Wherever the word "default" appears in a line of the records, copy that line.

Task inputs.
____________________
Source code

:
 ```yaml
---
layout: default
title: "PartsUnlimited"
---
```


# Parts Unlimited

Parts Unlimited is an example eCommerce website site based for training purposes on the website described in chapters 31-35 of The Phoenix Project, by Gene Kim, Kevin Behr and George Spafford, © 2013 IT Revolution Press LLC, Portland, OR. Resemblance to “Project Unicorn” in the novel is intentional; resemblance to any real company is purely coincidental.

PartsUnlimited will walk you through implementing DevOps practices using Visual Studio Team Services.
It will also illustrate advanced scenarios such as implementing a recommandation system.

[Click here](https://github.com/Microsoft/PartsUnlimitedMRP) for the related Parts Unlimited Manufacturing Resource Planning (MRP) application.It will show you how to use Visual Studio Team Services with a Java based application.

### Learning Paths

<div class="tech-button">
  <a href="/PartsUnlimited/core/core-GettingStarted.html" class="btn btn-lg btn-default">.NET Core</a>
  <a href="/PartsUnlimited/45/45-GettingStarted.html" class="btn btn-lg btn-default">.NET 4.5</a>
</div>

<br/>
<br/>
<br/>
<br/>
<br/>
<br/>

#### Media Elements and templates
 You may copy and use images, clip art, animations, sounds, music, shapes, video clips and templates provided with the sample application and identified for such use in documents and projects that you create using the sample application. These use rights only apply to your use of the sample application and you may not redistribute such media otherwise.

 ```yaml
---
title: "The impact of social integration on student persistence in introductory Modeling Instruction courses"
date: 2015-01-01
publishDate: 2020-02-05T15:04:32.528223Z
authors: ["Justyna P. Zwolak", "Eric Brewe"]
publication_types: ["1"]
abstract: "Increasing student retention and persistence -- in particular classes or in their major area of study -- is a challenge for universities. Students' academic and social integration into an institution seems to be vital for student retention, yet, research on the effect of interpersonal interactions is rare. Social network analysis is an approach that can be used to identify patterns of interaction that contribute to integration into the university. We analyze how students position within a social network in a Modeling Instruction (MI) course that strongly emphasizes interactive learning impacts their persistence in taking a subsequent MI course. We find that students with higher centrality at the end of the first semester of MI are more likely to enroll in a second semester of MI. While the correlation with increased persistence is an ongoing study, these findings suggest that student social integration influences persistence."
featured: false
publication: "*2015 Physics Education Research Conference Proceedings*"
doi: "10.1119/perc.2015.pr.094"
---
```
____________________
Result of the exercise.
layout: default
  <a href="/PartsUnlimited/core/core-GettingStarted.html" class="btn btn-lg btn-default">.NET Core</a>
  <a href="/PartsUnlimited/45/45-GettingStarted.html" class="btn btn-lg btn-default">.NET 4.5</a>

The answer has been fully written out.